Ahora, el exmandatario ha recurrido a un juzgado de Florida para pedir a la red social que le dejen recuperar su perfil.

Trump, alega que la compañía le cerró su cuenta por presiones políticas de sus rivales, miembros del Congreso de Estados Unidos, y mientras se gestiona su demanda contra la empresa, exige que su perfil se reabra temporalmente.

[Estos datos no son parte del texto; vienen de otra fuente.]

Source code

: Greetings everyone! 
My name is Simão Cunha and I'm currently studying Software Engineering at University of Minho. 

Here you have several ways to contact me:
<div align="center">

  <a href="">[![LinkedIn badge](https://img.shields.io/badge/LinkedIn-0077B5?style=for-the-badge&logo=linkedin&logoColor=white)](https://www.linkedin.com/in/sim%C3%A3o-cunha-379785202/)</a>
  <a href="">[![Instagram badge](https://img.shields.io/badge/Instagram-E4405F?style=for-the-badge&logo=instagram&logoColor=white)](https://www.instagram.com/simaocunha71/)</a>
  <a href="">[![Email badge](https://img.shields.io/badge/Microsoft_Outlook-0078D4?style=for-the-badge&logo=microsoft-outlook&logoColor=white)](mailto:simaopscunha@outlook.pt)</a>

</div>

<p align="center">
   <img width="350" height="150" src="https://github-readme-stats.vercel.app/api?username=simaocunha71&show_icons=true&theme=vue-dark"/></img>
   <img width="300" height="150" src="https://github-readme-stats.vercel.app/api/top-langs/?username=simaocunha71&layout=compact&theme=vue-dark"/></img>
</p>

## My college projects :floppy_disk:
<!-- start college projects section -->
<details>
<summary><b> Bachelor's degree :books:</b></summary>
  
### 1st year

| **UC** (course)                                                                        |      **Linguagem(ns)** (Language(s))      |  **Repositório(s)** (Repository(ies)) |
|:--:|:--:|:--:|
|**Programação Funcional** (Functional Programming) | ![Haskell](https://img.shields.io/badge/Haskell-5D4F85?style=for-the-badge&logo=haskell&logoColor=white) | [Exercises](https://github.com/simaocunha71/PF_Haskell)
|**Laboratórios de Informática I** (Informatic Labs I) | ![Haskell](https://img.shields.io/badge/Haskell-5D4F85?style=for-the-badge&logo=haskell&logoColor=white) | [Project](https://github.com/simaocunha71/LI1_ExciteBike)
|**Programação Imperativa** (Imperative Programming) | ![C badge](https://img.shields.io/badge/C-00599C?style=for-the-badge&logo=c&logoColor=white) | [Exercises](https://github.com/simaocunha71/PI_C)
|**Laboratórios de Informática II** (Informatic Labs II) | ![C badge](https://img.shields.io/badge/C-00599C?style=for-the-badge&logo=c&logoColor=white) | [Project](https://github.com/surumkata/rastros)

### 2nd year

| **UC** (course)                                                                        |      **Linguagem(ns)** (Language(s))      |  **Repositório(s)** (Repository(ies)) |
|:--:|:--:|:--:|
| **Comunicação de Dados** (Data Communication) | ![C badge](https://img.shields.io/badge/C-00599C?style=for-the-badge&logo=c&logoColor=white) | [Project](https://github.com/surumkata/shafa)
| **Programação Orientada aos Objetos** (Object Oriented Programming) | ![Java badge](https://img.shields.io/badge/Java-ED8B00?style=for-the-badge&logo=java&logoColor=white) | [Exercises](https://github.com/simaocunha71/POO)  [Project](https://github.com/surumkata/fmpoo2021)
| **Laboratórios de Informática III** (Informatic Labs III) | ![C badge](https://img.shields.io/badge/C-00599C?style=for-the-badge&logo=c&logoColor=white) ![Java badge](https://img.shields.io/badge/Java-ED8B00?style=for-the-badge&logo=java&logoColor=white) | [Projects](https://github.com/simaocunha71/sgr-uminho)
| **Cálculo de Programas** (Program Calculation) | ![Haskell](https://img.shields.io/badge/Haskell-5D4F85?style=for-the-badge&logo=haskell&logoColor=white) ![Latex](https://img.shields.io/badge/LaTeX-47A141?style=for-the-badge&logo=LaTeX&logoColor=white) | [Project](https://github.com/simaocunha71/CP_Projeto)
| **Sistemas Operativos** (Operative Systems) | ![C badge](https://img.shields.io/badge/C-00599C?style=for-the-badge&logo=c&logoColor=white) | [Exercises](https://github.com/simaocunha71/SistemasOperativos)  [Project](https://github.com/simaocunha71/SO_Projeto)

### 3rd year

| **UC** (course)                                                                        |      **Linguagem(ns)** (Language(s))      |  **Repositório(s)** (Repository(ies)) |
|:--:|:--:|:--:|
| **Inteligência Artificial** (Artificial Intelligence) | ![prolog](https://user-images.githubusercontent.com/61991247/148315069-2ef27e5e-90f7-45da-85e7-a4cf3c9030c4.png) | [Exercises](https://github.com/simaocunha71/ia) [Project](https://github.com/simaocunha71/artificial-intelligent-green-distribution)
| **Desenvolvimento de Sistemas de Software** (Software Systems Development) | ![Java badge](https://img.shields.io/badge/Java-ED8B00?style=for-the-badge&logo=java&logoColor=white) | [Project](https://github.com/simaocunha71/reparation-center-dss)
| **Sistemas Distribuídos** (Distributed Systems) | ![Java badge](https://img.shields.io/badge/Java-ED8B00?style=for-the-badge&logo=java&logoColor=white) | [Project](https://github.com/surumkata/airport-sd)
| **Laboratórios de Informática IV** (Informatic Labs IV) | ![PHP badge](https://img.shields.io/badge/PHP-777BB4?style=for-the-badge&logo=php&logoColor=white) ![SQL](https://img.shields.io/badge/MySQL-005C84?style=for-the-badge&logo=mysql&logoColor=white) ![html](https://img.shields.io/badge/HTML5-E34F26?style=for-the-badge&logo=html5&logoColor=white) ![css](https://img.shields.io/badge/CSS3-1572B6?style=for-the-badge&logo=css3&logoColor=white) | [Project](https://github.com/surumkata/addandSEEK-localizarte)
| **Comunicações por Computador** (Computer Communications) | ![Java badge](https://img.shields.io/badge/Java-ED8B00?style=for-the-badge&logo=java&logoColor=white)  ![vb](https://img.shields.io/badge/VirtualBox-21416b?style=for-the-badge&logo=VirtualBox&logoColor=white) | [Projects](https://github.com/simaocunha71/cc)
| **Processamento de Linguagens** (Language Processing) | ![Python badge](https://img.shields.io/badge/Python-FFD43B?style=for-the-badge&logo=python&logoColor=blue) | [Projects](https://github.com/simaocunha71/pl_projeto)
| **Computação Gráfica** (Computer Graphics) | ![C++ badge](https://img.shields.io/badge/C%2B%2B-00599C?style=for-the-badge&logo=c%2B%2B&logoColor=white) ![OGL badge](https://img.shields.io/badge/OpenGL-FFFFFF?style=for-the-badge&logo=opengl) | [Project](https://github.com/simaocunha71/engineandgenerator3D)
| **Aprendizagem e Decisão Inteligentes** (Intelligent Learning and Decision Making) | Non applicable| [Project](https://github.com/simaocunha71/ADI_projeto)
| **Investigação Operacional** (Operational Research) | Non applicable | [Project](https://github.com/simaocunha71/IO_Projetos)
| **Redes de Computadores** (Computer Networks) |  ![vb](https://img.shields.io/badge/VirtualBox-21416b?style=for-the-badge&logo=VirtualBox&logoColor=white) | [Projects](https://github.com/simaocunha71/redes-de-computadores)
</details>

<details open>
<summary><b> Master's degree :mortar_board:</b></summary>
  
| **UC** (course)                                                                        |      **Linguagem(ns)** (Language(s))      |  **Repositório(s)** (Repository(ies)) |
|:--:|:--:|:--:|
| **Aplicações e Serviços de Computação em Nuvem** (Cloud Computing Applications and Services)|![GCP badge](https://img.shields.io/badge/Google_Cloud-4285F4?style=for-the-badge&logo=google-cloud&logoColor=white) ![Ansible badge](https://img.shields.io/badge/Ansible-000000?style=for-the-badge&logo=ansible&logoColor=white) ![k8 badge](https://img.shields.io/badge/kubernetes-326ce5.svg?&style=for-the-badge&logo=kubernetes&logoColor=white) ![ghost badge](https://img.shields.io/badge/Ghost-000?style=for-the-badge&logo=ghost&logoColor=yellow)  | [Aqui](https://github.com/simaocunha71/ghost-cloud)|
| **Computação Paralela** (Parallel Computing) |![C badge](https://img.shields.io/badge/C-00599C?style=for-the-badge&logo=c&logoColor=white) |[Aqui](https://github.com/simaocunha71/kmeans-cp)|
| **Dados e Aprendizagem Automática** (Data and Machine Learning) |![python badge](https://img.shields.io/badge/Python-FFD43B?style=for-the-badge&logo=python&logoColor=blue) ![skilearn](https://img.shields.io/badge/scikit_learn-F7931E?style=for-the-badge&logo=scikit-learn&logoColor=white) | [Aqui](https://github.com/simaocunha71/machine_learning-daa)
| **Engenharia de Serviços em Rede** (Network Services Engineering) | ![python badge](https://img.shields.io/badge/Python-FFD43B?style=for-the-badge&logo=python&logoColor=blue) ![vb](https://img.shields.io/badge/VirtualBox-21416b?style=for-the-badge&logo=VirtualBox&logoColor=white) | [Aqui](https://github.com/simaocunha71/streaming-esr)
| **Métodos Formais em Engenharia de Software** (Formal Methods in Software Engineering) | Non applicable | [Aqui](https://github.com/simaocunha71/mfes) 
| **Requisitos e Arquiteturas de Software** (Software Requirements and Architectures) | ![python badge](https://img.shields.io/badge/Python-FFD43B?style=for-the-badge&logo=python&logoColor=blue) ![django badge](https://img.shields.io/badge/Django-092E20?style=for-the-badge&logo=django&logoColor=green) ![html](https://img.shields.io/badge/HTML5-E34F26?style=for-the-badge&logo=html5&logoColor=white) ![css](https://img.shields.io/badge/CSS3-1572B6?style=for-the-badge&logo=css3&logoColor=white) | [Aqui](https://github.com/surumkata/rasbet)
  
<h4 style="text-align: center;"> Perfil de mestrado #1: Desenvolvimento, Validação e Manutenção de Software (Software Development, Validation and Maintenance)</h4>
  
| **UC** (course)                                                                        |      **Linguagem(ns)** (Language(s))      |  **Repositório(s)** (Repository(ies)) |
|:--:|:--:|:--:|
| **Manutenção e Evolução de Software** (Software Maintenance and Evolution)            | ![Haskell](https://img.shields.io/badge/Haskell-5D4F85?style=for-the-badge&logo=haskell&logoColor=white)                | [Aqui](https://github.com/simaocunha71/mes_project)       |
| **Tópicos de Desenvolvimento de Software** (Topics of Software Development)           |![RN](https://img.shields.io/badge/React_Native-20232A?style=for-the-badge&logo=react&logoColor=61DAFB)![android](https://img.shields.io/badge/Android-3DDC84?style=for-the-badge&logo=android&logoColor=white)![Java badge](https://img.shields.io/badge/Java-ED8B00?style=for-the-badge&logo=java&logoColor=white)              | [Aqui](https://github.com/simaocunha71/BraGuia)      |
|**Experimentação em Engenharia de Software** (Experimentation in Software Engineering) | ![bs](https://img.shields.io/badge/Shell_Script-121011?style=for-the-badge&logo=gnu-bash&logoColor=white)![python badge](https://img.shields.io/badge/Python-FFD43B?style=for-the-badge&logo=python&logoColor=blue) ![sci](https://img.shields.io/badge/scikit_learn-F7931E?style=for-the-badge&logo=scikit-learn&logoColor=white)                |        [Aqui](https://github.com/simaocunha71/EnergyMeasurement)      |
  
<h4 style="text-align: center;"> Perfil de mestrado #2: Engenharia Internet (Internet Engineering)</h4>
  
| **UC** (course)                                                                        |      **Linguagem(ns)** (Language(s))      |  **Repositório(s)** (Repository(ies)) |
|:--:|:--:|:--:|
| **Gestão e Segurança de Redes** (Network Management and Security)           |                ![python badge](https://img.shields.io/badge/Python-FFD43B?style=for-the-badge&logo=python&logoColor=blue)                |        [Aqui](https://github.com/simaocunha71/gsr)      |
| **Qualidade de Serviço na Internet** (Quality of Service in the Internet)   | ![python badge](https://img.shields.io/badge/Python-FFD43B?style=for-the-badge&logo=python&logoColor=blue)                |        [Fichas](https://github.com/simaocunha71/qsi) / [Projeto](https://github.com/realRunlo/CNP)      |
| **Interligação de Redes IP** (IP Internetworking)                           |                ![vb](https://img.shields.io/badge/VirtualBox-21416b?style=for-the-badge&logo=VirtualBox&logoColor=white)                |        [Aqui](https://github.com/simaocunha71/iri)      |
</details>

Sus abogados mantienen en el escrito que Twitter ejerce "un nivel de poder y control del discurso político que es inconmensurable, históricamente sin precedentes y profundamente peligroso para abrir el debate democrático".

En el momento en el que se cerró la cuenta, Trump acumulaba más de 88 millones de seguidores y usaba la red social como megáfono personal.

Con su perfil había repetido en numerosas ocasiones que las elecciones estadounidenses habían sido amañadas y Twitter consideró que sus comentarios alentaban a sus seguidores a replicar lo que sucedió en los disturbios del Capitolio. Por eso, la compañía optó por cerrar la cuenta permanentemente al considerar que había violado la política de la plataforma que prohíbe la "glorificación de la violencia".